What started in 2014 as a voters’ experiment with the politics of hope is now a phenomenon, with Prime Minister Narendra Modi acquiring almost a mythical image as an agent of change. As he completes three years in office, the Prime Minister and the ruling party, run with militaristic precision by his indefatigable lieutenant, BJP President Amit Shah, have emerged as the most powerful beneficiaries of the voters’ challenge to a status quo that has curtailed social mobility and promoted income inequality for decades.

The BJP is clearly the new natural party of governance, having decisively edged out the Congress in the national context. The party currently has more than 300 MPs and 1,700 MLAs across the country and it rules, along with allies, in as many as 17 States, while growing exponentially in States where it hitherto had only a marginal presence.

The party recently delivered a blockbuster, winning 57 of the 70 seats in the hill-state of Uttarakhand and a landslide in Uttar Pradesh, where it has roughly retained its extraordinary vote share: from 42.63 per cent in the 2014 Lok Sabha elections, the BJP has retained 41.57 per cent vote share and won 312 seats in the 403-member Assembly.

A new kind of politics

Senior BJP leader and Law Minister Ravi Shankar Prasad describes the present phase as a graduation from the “politics of want” in the post-Independence period to the “politics of identity” and now “politics of aspiration and change”.

“I see these as distinct periods of evolution of the Indian state and society. From the ‘ mai-baap sarkar’ phase where licence-quota-permit Raj prevailed in the politics of want, India graduated to identity politics where regional, linguistic, caste and religious identities became the basis for partisan support base of different political formations. Now is the phase of political of hope, and Prime Minister Narendra Modi is the biggest symbol of change and hope for the future,” Prasad says.

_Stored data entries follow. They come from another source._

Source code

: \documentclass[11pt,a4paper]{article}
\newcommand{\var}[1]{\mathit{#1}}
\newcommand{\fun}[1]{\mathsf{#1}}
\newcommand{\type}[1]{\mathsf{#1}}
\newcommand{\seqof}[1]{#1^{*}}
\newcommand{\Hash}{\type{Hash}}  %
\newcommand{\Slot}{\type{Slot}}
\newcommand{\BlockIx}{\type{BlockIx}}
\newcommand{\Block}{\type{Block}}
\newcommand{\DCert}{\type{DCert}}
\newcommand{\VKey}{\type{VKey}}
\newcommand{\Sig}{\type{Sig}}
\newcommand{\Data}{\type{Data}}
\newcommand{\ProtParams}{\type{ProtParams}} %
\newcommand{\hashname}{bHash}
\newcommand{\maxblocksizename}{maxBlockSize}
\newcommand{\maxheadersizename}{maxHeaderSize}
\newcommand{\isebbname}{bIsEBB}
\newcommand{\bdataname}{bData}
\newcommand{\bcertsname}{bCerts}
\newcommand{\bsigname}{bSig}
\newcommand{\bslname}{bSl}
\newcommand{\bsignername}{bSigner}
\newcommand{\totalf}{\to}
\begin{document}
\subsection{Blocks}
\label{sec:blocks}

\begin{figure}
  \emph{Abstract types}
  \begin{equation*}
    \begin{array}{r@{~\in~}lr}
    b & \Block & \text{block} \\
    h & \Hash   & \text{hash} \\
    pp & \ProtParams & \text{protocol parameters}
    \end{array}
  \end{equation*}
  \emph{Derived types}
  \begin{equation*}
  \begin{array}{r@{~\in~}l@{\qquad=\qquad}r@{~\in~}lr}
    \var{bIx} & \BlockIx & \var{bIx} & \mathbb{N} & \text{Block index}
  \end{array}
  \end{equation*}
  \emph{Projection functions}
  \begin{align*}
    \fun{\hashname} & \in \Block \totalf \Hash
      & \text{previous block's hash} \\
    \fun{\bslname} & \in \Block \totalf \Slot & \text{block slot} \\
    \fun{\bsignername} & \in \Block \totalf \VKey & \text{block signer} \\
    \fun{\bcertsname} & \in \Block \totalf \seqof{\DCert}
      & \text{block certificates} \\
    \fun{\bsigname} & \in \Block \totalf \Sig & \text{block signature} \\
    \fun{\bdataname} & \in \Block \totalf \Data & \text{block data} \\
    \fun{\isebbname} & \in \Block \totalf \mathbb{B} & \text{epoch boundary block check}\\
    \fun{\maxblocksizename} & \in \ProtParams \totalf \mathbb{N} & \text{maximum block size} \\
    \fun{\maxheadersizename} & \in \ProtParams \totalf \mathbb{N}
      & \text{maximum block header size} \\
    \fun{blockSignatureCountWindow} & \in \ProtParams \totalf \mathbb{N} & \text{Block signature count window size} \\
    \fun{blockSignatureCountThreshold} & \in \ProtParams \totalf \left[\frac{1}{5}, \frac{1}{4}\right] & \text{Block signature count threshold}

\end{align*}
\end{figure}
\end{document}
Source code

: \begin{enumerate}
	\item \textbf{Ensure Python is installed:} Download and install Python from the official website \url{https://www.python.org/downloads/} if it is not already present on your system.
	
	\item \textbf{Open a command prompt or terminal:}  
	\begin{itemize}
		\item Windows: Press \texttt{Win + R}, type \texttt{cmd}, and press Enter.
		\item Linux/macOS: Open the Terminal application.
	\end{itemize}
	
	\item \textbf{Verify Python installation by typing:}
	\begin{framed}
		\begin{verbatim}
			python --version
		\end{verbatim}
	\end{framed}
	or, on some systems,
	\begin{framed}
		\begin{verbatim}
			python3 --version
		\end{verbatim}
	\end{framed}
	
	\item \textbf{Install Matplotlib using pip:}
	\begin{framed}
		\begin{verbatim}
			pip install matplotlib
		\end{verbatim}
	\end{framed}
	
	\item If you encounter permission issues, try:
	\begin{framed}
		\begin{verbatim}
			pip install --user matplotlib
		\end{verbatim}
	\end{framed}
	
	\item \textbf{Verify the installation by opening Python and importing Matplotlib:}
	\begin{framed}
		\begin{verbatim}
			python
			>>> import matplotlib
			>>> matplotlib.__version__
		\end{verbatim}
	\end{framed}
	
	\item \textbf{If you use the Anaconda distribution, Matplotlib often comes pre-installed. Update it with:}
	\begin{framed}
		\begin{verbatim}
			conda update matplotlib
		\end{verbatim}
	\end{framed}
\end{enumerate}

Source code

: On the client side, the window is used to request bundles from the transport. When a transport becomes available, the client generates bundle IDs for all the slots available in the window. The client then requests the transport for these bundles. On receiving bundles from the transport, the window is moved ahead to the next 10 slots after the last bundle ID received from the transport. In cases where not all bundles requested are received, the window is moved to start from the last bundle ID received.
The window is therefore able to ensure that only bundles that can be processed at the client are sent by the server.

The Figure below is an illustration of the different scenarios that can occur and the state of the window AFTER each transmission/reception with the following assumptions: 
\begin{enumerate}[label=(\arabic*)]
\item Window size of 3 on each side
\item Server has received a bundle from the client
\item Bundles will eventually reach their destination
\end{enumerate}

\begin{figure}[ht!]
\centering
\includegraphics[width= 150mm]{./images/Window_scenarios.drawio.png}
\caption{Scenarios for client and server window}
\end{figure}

There is a “credibility and trust quotient” that the PM encompasses in his capacity as the most attractive vote-catcher for the BJP. He retains, within his personality, shades of different caste and religious identities that still influence voter behaviour. “But most importantly, he is seen as someone who will deliver and act in good faith. The voter trusts him to take decisions for his benefit,” says the BJP leader.

According to Prasad, the BJP’s rise rests on the PM’s ability to keep faith with the voter; in continually targeting the PM, the Opposition has missed the point that the voter still trusts Modi. “We continue to expand because the Opposition’s understanding of the BJP and its leader is still rooted in the past. They have not realised that it is a new India and the voter is responding to a positive agenda set by the PM,” he says.

The counterview is that the BJP is cynically creating communal divisions to consolidate the Hindu vote, besides using state power to target and crush political opponents. Among the Opposition parties, it now seems to be political necessity to forge a Grand Alliance of all regional satraps with the Congress — for which the upcoming Presidential elections will be tested as a dry run. For the purpose, a call for a Grand Alliance against the BJP in the 2019 Lok Sabha elections was made on May 1 by socialists with the Congress and the communists.

Playing to Modi’s strengths

But in the absence of a charismatic leader to match Modi’s rhetoric and appeal, the Opposition is wary of turning the 2019 elections into a “clash of personalities”. Congress General Secretary Digvijay Singh warned his allies that like Indira Gandhi in 1971, Modi will find it easy to trounce an alliance that focusses too much on him.

“We need to focus on issues rather than personalities. What we need to oversee is that we do not end up repeating what happened in 1971 when Mrs Indira Gandhi defeated a united opposition by the simple slogan – Voh kehte hain Indira Hatao, Mein kehti hoon garibi hatao (They say remove Indira, I say remove poverty),” Singh warned his allies.

According to Sharad Yadav, the chief protagonist of the Grand Alliance (along with Sitaram Yechury of the CPI(M) and Congress President Sonia Gandhi), the Opposition needs to find a positive agenda and fight the BJP jointly.

“The BJP is employing its Goebbelsian tactics to mislead people. Every week they raise a different non-issue – demonetisation, anti-Romeo Squad, cow protection – to divert attention from the fact that none of the promises they made in 2014 have been fulfilled. Where are the two crore jobs every year promised by Modi? Where is the 50 per cent over the input cost that was promised as MSP to the farmer? And they are use state power to target opponents. Their rhetoric will only be busted if we pool our resources. We are fighting an authoritarian force,” Yadav says.

But if it is an “authoritarian” force, it is still ruling through popular support. That the Opposition is losing successive elections and has no face to match the popularity of the Prime Minister only adds fuel to the BJP juggernaut on a roll.